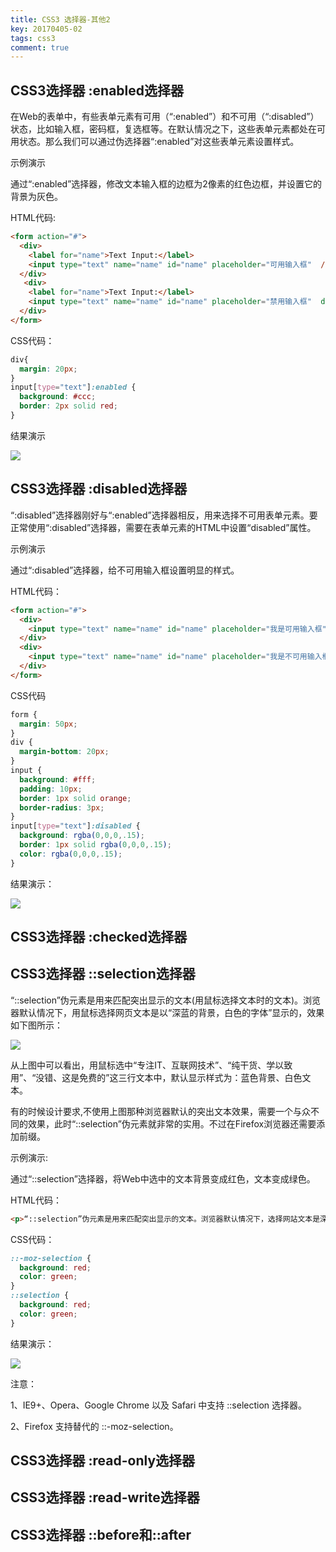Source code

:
 ```yaml
---
title: CSS3 选择器-其他2
key: 20170405-02
tags: css3
comment: true
---
```


## CSS3选择器 :enabled选择器

在Web的表单中，有些表单元素有可用（“:enabled”）和不可用（“:disabled”）状态，比如输入框，密码框，复选框等。在默认情况之下，这些表单元素都处在可用状态。那么我们可以通过伪选择器“:enabled”对这些表单元素设置样式。

示例演示

通过“:enabled”选择器，修改文本输入框的边框为2像素的红色边框，并设置它的背景为灰色。

HTML代码:
```html
<form action="#">
  <div>
    <label for="name">Text Input:</label>
    <input type="text" name="name" id="name" placeholder="可用输入框"  />
  </div>
   <div>
    <label for="name">Text Input:</label>
    <input type="text" name="name" id="name" placeholder="禁用输入框"  disabled="disabled" />
  </div>
</form>  
```
CSS代码：
```css
div{
  margin: 20px;
}
input[type="text"]:enabled {
  background: #ccc;
  border: 2px solid red;
}
```
结果演示

![][1]


## CSS3选择器 :disabled选择器

“:disabled”选择器刚好与“:enabled”选择器相反，用来选择不可用表单元素。要正常使用“:disabled”选择器，需要在表单元素的HTML中设置“disabled”属性。

示例演示

通过“:disabled”选择器，给不可用输入框设置明显的样式。

HTML代码：
```html
<form action="#">
  <div>
    <input type="text" name="name" id="name" placeholder="我是可用输入框" />
  </div>
  <div>
    <input type="text" name="name" id="name" placeholder="我是不可用输入框" disabled />
  </div>
</form>  
```
CSS代码
```css
form {
  margin: 50px;
}
div {
  margin-bottom: 20px;
}
input {
  background: #fff;
  padding: 10px;
  border: 1px solid orange;
  border-radius: 3px;
}
input[type="text"]:disabled {
  background: rgba(0,0,0,.15);
  border: 1px solid rgba(0,0,0,.15);
  color: rgba(0,0,0,.15);
}
```
结果演示：

![][2]


## CSS3选择器 :checked选择器

## CSS3选择器 ::selection选择器

“::selection”伪元素是用来匹配突出显示的文本(用鼠标选择文本时的文本)。浏览器默认情况下，用鼠标选择网页文本是以“深蓝的背景，白色的字体”显示的，效果如下图所示：

![][3]

从上图中可以看出，用鼠标选中“专注IT、互联网技术”、“纯干货、学以致用”、“没错、这是免费的”这三行文本中，默认显示样式为：蓝色背景、白色文本。

有的时候设计要求,不使用上图那种浏览器默认的突出文本效果，需要一个与众不同的效果，此时“::selection”伪元素就非常的实用。不过在Firefox浏览器还需要添加前缀。

示例演示:

通过“::selection”选择器，将Web中选中的文本背景变成红色，文本变成绿色。

HTML代码：
```html
<p>“::selection”伪元素是用来匹配突出显示的文本。浏览器默认情况下，选择网站文本是深蓝的背景，白色的字体，</p>
```
CSS代码：
```css
::-moz-selection {
  background: red;
  color: green;
}
::selection {
  background: red;
  color: green;
}
```
结果演示：

![][4]

注意：

1、IE9+、Opera、Google Chrome 以及 Safari 中支持 ::selection 选择器。

2、Firefox 支持替代的 ::-moz-selection。

## CSS3选择器 :read-only选择器

## CSS3选择器 :read-write选择器

## CSS3选择器 ::before和::after


  [1]: http://img.mukewang.com/5335299700015e3403000084.jpg
  [2]: http://img.mukewang.com/53326c450001881402490139.jpg
  [3]: http://img.mukewang.com/533e50910001bff808670219.jpg
  [4]: http://img.mukewang.com/533e52b80001973007260033.jpg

**WORK ORDER:** Please write out the lines that run from the one with "## CSS3选择器 :read-write选择器" to the end of the records, both included, exactly as they appear.

**EXERCISE RESULT:**
## CSS3选择器 :read-write选择器

## CSS3选择器 ::before和::after


  [1]: http://img.mukewang.com/5335299700015e3403000084.jpg
  [2]: http://img.mukewang.com/53326c450001881402490139.jpg
  [3]: http://img.mukewang.com/533e50910001bff808670219.jpg
  [4]: http://img.mukewang.com/533e52b80001973007260033.jpg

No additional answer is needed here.